I’m a woman with connections now. It’s been nearly two weeks with no phone or Internet. I was becoming used to the ‘old ways’ of being isolated in the Wilds and not having to respond to anyone. Add the snow into the equation and only an intermittent mobile signal and life began to feel quite pleasantly retro!
Don’t get me wrong – I do like having all your lovely messages to respond to – it’s totally heart-warming. Social media is like a comfort blanket when you’re feeling a bit down and like no one gives a damn – props you up when you’ve just had sharp words from a loved one or the kids.
But there have been advantages being disconnected. It’s made me realise something often forgotten; you need to be aware of what’s happening in your life. If you’re not aware of it you can’t manage it. If you’re not managing it then it’s managing you. And if that’s the case then it’s easy to feel a victim of life rather than in charge of it. (A bit like schooling really!)
I’ve read on more than one blog how people sometimes feel controlled by Social Media not the other way round. It has certainly controlled quite a good deal of my time without me being aware of it. Without it I’ve achieved a lot more. I’ve been much more creative. We’ve had more conversation. I’ve felt more fulfilled somehow, using the offline time productively engaged in other things. Enough to make sure that I manage it better now we’re back on.

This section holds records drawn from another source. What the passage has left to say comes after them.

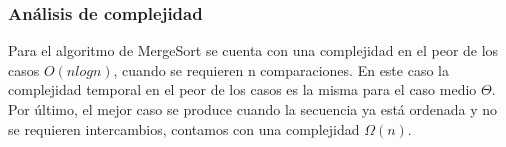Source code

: \documentclass[]{article}
\begin{document}
\subsubsection{Análisis de complejidad} \label{algoritmos:mergesort:complejidad}
Para el algoritmo de MergeSort se cuenta con una complejidad en el peor de los casos $O(nlogn)$, cuando se requieren n comparaciones. En este caso la complejidad temporal en el peor de los casos es la misma para el caso medio $\Theta$. Por último, el mejor caso se produce cuando la secuencia ya está ordenada y no se requieren intercambios, contamos con una complejidad $\Omega(n)$.
\end{document}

It’s also made me realise that parents have to mange it effectively for their kids’ sake. There has to be a proper BALANCE between using the Net and other activities. From what I hear in some households it’s out of balance. Both parents and children are so engaged with people on-line they forget to engage with the loved ones that are actually in the room. They’re so virtual they forget a physical world exists and to go out in it.
There’s more than one way to feel disconnected. An irreplaceable resource it may be, but the Net can have a negative effect on important relationships if it’s out of balance with the other ways you connect; real ways. Conversational ways. Eye-contact ways. Touching and holding.
Will we lose the skills to connect in those ways, do you think, as we addictively suck at our online comforter where people are removed enough for us to avoid the emotional difficulties of more immediate contact?
Balancing online time and real interaction time is important. Balancing online activities with others. How you manage it will teach your children how to manage it, teach them what’s appropriate. Teach them that there are other important things in life to be engaged in than being popular on Facebook and how often you Blog or Tweet.
A real live conversation for one. And playing in the snow!